■ **Activity**
Using the material below, return exactly the lines between the one holding "Enter New Password" and the one holding "in if statement", inclusive, and no others.

■ **Data**
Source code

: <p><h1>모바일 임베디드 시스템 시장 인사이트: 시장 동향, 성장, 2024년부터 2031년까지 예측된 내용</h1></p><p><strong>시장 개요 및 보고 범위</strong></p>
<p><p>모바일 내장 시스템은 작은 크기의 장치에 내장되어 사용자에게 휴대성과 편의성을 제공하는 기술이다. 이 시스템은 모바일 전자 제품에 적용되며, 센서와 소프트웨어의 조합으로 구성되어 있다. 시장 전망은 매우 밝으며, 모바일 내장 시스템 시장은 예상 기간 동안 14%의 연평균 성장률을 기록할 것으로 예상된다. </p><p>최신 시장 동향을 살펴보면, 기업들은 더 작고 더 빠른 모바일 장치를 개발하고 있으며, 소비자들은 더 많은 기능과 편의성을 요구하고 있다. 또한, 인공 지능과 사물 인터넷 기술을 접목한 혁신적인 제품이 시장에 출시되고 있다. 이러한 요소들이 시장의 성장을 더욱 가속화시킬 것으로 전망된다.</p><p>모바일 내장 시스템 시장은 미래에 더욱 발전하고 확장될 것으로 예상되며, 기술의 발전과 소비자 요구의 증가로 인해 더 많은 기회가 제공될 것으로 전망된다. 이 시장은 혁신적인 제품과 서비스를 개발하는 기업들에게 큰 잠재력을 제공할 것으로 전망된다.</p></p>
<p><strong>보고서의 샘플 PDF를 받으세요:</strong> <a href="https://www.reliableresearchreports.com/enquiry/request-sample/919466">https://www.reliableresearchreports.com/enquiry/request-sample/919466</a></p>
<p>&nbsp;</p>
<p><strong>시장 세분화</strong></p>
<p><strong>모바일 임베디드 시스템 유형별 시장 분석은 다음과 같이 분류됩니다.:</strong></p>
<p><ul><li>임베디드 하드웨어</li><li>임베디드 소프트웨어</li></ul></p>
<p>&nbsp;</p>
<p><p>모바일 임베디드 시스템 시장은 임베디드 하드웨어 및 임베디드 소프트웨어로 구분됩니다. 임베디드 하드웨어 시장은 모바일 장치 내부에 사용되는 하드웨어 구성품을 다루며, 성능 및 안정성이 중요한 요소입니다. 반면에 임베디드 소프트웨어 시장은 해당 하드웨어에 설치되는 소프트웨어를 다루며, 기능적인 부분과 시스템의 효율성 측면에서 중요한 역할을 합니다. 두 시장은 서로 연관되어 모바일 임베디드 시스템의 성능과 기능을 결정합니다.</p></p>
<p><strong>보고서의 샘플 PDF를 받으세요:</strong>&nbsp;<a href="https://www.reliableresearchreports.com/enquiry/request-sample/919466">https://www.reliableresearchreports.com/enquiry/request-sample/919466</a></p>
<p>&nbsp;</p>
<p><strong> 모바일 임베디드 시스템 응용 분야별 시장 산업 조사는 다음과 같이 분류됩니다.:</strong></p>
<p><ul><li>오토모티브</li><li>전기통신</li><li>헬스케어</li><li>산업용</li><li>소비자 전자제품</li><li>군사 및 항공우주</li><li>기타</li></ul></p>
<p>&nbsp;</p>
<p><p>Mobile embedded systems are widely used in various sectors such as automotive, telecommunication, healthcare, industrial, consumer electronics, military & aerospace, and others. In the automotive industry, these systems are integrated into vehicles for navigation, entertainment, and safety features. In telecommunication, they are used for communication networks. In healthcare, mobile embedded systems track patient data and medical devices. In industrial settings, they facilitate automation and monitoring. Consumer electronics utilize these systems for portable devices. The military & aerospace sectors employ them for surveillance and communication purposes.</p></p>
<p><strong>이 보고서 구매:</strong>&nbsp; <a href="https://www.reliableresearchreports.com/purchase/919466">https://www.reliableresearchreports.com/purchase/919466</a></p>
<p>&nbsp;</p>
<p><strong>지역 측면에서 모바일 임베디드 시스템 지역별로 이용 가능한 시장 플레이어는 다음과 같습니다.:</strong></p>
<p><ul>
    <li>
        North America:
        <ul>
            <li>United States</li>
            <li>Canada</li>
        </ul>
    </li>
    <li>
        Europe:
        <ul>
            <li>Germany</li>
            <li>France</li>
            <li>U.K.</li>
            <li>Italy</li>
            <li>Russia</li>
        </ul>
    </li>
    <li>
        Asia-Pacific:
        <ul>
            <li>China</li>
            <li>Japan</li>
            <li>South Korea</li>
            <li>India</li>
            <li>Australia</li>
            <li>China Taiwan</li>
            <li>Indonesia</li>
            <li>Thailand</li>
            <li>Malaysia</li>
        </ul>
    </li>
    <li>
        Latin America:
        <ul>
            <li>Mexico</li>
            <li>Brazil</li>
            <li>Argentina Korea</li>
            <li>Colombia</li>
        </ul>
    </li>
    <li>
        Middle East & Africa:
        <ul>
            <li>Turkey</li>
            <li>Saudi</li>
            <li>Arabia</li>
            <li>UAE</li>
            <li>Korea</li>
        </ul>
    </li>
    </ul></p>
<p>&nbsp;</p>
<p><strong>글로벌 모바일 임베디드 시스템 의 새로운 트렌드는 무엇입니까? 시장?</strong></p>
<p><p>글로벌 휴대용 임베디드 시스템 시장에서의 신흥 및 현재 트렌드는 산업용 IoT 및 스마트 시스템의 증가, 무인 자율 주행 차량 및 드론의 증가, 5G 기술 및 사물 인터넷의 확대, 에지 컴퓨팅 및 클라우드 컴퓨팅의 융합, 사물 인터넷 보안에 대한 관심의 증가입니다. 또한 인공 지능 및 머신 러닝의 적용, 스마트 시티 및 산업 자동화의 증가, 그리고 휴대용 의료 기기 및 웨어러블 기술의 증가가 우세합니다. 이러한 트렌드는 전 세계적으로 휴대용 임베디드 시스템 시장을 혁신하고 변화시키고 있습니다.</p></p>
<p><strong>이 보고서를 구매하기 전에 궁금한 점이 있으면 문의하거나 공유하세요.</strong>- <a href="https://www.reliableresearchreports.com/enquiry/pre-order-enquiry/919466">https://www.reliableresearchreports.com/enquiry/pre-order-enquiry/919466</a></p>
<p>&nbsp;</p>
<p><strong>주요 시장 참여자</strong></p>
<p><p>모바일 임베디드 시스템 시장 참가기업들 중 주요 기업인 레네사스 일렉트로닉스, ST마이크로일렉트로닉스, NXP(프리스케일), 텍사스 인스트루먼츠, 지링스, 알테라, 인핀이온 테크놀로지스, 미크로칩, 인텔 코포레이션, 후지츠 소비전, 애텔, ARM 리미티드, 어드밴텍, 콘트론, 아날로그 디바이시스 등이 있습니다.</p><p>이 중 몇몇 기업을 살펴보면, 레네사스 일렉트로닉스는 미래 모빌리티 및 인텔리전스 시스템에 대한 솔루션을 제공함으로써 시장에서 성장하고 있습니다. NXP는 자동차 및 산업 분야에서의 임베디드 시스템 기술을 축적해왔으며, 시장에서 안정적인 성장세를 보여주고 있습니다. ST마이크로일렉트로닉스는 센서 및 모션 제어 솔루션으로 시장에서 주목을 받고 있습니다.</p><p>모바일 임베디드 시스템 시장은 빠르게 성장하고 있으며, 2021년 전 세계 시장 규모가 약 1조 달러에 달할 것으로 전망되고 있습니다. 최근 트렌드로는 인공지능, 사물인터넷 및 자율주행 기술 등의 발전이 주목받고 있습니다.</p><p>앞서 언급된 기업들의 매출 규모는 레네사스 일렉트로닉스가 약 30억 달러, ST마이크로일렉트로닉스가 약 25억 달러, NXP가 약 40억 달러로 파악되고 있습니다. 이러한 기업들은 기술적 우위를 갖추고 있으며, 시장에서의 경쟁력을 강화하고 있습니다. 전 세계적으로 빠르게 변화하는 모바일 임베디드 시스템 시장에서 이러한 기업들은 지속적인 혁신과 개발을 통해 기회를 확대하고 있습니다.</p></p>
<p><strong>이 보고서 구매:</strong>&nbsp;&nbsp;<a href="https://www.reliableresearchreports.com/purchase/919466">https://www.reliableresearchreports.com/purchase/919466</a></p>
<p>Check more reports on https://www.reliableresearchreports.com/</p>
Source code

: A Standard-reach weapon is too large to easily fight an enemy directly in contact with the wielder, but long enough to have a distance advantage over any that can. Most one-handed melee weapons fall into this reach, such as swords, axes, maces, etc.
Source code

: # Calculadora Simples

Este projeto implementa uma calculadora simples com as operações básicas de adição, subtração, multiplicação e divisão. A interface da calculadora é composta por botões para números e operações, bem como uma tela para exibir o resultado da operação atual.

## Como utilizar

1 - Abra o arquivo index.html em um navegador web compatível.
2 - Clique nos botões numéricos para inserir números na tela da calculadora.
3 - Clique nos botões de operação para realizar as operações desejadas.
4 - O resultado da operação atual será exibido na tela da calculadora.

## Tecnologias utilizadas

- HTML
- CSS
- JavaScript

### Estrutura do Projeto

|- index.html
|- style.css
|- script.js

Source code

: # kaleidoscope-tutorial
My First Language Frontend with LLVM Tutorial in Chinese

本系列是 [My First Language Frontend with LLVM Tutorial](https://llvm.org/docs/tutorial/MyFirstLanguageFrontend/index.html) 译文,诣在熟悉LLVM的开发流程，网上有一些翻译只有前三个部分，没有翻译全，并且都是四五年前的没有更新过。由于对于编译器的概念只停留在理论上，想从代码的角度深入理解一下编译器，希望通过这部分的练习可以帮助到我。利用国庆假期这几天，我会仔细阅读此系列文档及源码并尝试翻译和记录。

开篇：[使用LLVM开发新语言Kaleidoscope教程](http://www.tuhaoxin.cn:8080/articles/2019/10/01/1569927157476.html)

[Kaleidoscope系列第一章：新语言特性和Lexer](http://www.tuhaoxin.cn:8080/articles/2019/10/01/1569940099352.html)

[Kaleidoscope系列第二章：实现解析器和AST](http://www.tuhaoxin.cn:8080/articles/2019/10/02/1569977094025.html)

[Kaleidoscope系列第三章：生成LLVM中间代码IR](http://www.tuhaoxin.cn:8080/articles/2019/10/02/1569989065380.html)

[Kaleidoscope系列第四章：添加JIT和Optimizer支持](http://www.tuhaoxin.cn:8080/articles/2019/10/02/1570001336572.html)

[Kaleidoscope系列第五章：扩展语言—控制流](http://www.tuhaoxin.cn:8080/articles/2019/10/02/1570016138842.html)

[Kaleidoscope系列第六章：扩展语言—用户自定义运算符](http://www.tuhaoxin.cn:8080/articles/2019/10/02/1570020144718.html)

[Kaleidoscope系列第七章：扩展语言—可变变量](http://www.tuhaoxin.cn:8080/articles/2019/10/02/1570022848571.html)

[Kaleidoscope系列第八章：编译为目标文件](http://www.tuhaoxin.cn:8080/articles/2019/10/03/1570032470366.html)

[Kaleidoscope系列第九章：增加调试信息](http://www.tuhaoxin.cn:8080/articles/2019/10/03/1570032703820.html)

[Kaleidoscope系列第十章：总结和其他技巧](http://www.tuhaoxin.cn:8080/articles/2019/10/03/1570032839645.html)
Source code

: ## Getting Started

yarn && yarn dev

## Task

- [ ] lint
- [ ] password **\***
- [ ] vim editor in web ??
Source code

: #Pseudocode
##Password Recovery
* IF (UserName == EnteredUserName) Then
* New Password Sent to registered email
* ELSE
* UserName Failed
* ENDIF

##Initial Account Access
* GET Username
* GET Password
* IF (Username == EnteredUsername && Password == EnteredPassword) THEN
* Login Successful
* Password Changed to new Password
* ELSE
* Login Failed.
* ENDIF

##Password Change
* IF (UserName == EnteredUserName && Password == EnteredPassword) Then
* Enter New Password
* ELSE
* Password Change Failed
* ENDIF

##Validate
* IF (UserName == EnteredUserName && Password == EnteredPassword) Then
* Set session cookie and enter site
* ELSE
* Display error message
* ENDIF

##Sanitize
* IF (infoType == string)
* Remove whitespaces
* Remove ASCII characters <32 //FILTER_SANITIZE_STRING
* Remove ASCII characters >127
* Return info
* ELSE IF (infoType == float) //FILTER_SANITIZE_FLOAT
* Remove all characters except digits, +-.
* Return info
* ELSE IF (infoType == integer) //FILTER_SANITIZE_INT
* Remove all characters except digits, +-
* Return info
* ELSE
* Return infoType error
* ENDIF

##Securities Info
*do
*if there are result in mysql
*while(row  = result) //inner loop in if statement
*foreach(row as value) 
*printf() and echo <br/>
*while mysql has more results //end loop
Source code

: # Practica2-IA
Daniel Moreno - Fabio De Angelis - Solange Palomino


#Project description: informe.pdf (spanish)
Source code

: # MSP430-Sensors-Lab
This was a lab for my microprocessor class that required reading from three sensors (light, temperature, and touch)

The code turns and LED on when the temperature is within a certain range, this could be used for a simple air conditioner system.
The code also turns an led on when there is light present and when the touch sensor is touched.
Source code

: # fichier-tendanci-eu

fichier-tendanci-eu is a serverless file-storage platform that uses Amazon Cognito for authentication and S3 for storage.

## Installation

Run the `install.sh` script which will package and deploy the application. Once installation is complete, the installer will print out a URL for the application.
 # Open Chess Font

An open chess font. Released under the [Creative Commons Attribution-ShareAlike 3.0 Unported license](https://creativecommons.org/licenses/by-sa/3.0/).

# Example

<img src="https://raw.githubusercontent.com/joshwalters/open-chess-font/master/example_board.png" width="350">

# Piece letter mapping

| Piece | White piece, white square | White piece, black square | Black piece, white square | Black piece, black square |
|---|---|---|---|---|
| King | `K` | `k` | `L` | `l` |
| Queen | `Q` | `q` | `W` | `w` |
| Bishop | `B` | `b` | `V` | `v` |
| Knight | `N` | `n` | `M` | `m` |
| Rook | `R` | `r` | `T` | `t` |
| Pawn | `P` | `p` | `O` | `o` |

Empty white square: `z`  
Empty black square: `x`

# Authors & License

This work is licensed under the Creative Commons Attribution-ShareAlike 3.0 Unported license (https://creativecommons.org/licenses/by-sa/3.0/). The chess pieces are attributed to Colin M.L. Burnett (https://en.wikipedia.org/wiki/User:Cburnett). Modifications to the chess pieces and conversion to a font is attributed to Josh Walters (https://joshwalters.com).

■ **Completed task**
* Enter New Password
* ELSE
* Password Change Failed
* ENDIF

##Validate
* IF (UserName == EnteredUserName && Password == EnteredPassword) Then
* Set session cookie and enter site
* ELSE
* Display error message
* ENDIF

##Sanitize
* IF (infoType == string)
* Remove whitespaces
* Remove ASCII characters <32 //FILTER_SANITIZE_STRING
* Remove ASCII characters >127
* Return info
* ELSE IF (infoType == float) //FILTER_SANITIZE_FLOAT
* Remove all characters except digits, +-.
* Return info
* ELSE IF (infoType == integer) //FILTER_SANITIZE_INT
* Remove all characters except digits, +-
* Return info
* ELSE
* Return infoType error
* ENDIF

##Securities Info
*do
*if there are result in mysql
*while(row  = result) //inner loop in if statement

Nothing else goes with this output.